Alex and Josh – two men together for five years, married, expecting a child through surrogacy – are so secure in their relationship that they are certain they are perfect candidates for an open marriage. They’re young and horny, so no reason to give up their vibrant and varied sex lives as long as they are completely honest with each other and with their extramarital partners. As Alex explains, “we have one rule. No sleepovers.”
That's the premise of S. Asher Gelman's new play, Afterglow, now at The Loft at Off Broadway's Davenport Theatre.
What could possibly go wrong?
|AFTERGLOW - Production photos by Mati Gelman|
Much, as it turns out. Neither the best laid plans nor the best planned lays of men works out exactly as they imagine they will.
Truly, if you were to do a little gender switching, you'd see that things unfold as they often do with heterosexual couples who dabble in affairs, open or on the sly. Because, you know – gay, straight, bi, monogamous, polyamorous – there is always another body organ that comes into play, one that lies outside the groin area. As Josh is so fond of quoting Emily Dickinson: "The heart wants what it wants." With two, that heart thing is tough enough; add a third party, and complications are bound to arise.

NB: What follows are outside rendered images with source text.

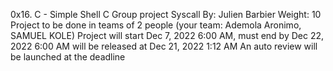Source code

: 0x16. C - Simple Shell
C
Group project
Syscall
 By: Julien Barbier
 Weight: 10
 Project to be done in teams of 2 people (your team: Ademola Aronimo, SAMUEL KOLE)
 Project will start Dec 7, 2022 6:00 AM, must end by Dec 22, 2022 6:00 AM
 will be released at Dec 21, 2022 1:12 AM
 An auto review will be launched at the deadline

As the play opens, Alex (Robbie Simpson) and Josh (Brandon Haagenson) are lying in bed, entwined with each other and with Darius (Patrick Reilly), who has joined them for a threesome.
Much of Act I deals with the trio's no-strings-attached sexual fun and games. (Just to get the point out of the way, there is lots of nudity and sexual situations throughout the production). But in Act II, things grow more serious as Josh and Darius start spending more and more time together, until they gradually cross the unspoken-but-always-present line of demarcation that starts with anonymous sex and evolves into friendship, genuine affection, and love.
Will Alex and Josh's marriage survive? And what of Darius, who is younger by a few years (he's about 25, unattached, and rather insecure and vulnerable; the other two are edging close to 30, and, of course, have been a couple for some time).
You could argue that all three know what they are getting into, thanks to the frankness of the "open marriage" arrangement. But knowing in your head is not the same as knowing in your heart. Life is messy, and love and affection are not the only emotions involved; there are also jealousy, mistrust, and feelings of betrayal that need to be factored into the mix.
Afterglow hearkens back to a long string of works about extramarital relationships and the third party (usually, "the other woman"). There is a certain amount of narcissism and self-deception that floats about, and all three of the characters are most definitely playing with fire when they use the guise of openness to justify their behavior.
Still, the playwright, who also directs, has painted no obvious villains here, just, perhaps, a portrait of immaturity and poor judgment. If we feel for anyone, it is the unborn baby who is soon to need Alex and Josh's undivided attention. What kind of parents will these two self-absorbed individuals be?
The production benefits from Ann Beyersdorfer's cleverly constructed set, which includes in its design a working onstage shower. And if you care about such things, the frequent nude scenes are intensified by the intimacy of the small theater space. But the play, a first for Mr. Gelman, does not necessarily add to our growing understanding about gay relationships, except to point out how they are not necessarily any different from heterosexual ones.